SOUTHERNERS beware--The Prince of Tides, a novel by Pat Conroy, has no mercy from beginning to end. Conroy traces the disintegration and eventual triumphant coming together of a 20th century South Carolina shrimper's family in a masterpiece of reality, insanity and fantasy.

The Prince of Tides

By Pat Conroy

Houghton Mifflin

$4.95 664 pp.

The 664-page novel beautifully encompasses the absolute horrors and utter joys of life, not just in the South, but everywhere. Incongruously packaged like a Harlequin romance with the author's name as large as the title, the issues that Conroy never allows to rest are ignorance, prejudice, and fear.

Employing images reminiscent of Stephen King, Conroy graphically depicts the horror of a tortured family. But his skill at imagery also provides passages of beauty, creating a world that is both light and dark, horrid and fantastical.

Holding together this overpowering imagery is the story of Tom Wingo, an unemployed coach and teacher, haunted by his childhood, frightened by his future, and struggling to understand the South.

"My wound is geography. It is also my anchorage, my port of call," Tom begins as he narrates the tale of his Colleton, South Carolina family. An ill-fitting puzzle of contrasts, the prologue continues with a poignant description of a healthy childhood that Dr. Spock would have praised. "I was born and raised on a Carolina sea island and I carried the sunshine of the low-country, inked in dark gold, on my back and shoulders," says Tom.

ALL seems well and good--until Tom, in a straightforward, unapologetic manner that characterizes the entire novel, relates the lurid tale of his punishment for the time, as a young child, that he killed the last bald-eagle in Colleton County "for pleasure, for the singularity of the act."

Henry Wingo, Tom's tight-lipped, hardworking father, made sure the offense would not be repeated. After forcing his son to roast and eat the bird's flesh, Henry continued the "expiation of sin," by having his son jailed and then making him wear a headdress of the eagle's feathers to school, "until it began to disintegrate feather by feather. Those feathers trailed me in the hallways of the school as though I were a molting, discredited angel." It is an image which remains with Tom--always threatening to define him.

With Tom's childhood set as a backdrop, the story begins with Tom emasculated and insecure, his marriage falling apart. When his children demand to know why their father always cooks dinner, Tom says to his wife, "I told you, Sallie...if you raise children in the South, you produce Southerners. And a Southerner is one of God's natural fools."

But a fool lives an unexamined life, and it is Tom's fate (and his eventual salvation) that he must confront his past and stop taking "refuge in the cold, lordly glooms of the unconscious."

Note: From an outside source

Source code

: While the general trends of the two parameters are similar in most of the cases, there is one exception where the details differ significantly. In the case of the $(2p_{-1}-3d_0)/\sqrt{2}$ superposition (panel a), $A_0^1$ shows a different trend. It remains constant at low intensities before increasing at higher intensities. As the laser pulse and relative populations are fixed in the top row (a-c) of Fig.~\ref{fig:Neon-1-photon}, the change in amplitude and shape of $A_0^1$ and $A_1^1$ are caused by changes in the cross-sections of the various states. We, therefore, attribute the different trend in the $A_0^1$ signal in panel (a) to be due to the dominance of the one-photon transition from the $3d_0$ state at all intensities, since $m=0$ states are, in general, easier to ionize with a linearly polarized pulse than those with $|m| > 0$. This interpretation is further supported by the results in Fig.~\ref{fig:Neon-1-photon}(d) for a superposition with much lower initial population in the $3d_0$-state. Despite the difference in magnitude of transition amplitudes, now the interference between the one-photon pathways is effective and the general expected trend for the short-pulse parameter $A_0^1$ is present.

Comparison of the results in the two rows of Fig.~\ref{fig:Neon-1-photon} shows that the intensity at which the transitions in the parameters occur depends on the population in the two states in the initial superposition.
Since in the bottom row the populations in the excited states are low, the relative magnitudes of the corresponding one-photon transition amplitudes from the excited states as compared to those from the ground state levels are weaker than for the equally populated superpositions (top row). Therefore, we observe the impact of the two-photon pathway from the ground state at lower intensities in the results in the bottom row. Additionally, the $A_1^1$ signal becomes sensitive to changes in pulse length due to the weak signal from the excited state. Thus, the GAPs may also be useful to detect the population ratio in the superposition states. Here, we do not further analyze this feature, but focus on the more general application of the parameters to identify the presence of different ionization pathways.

The attempted suicide in New York City of his twin sister Savannah, a successful poet, shakes Tom free, enabling him to question his ingrained Southern ideals. The response of his mother Lila to the episode--a woman who defines for Tom all that is wrong with the South--serves as a metaphor for the South's need to mask tragedy, and the obstacles Tom must overcome. Lila herself cannot go to visit her daughter because she has a dinner party planned for that weekend. "She's in one of those silly states she goes into when she wants attention," says Lila, attributing her daughter's condition to a lack of salt in her diet.

Tom makes the trip North, where he meets Savannah's psychiatrist Susan Lowenstein, who stands as the antithesis of Colleton County. Throughout the slow and painful process of aiding Lowenstein in helping his sister, Tom reveals the terrible day that he, his mother and Savannah were raped by three escaped convicts. As if the rape of their person were not sufferance enough, the rape of their minds by their mother--who swears them to a pact of secrecy--only added to their torment.

Conroy systematically exposes rotting southern ideals and prejudices through Lowenstein's continuous probing. Slowly the mask is unpeeled. But The Prince of Tides is not a celebration of the ethos of New York City. For in the end, Tom returns to the South, this time content with himself, and conscious of the "demonology" of his youth. While by no means an autobiographical work, one gets the sense that Conroy is exploring his own relationship with the South. It is our good fortune that he has chosen to do so.